Data:
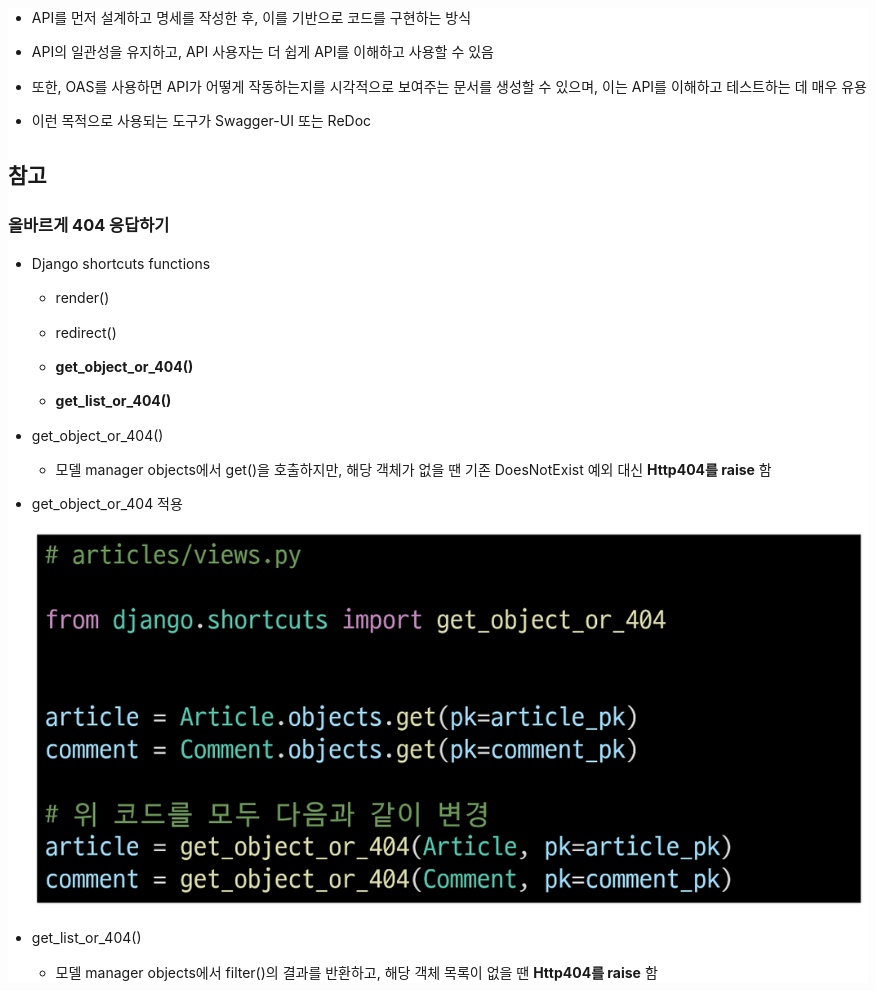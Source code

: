   - API를 먼저 설계하고 명세를 작성한 후, 이를 기반으로 코드를 구현하는 방식

  - API의 일관성을 유지하고, API 사용자는 더 쉽게 API를 이해하고 사용할 수 있음

  - 또한, OAS를 사용하면 API가 어떻게 작동하는지를 시각적으로 보여주는 문서를 생성할 수 있으며, 이는 API를 이해하고 테스트하는 데 매우 유용

  - 이런 목적으로 사용되는 도구가 Swagger-UI 또는 ReDoc



## 참고

### 올바르게 404 응답하기

- Django shortcuts functions

  - render()
  
  - redirect()

  - **get_object_or_404()**

  - **get_list_or_404()**


- get_object_or_404()

  - 모델 manager objects에서 get()을 호출하지만, 해당 객체가 없을 땐 기존 DoesNotExist 예외 대신 **Http404를 raise** 함


- get_object_or_404 적용

  ![alt text](./images/image_30.png)


- get_list_or_404()

  - 모델 manager objects에서 filter()의 결과를 반환하고, 해당 객체 목록이 없을 땐 **Http404를 raise** 함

Problem description: From the line containing "- get_object_or_404 적용" through the end of the material, print each line exactly as it appears.

Answer to this exercise:
- get_object_or_404 적용

  ![alt text](./images/image_30.png)


- get_list_or_404()

  - 모델 manager objects에서 filter()의 결과를 반환하고, 해당 객체 목록이 없을 땐 **Http404를 raise** 함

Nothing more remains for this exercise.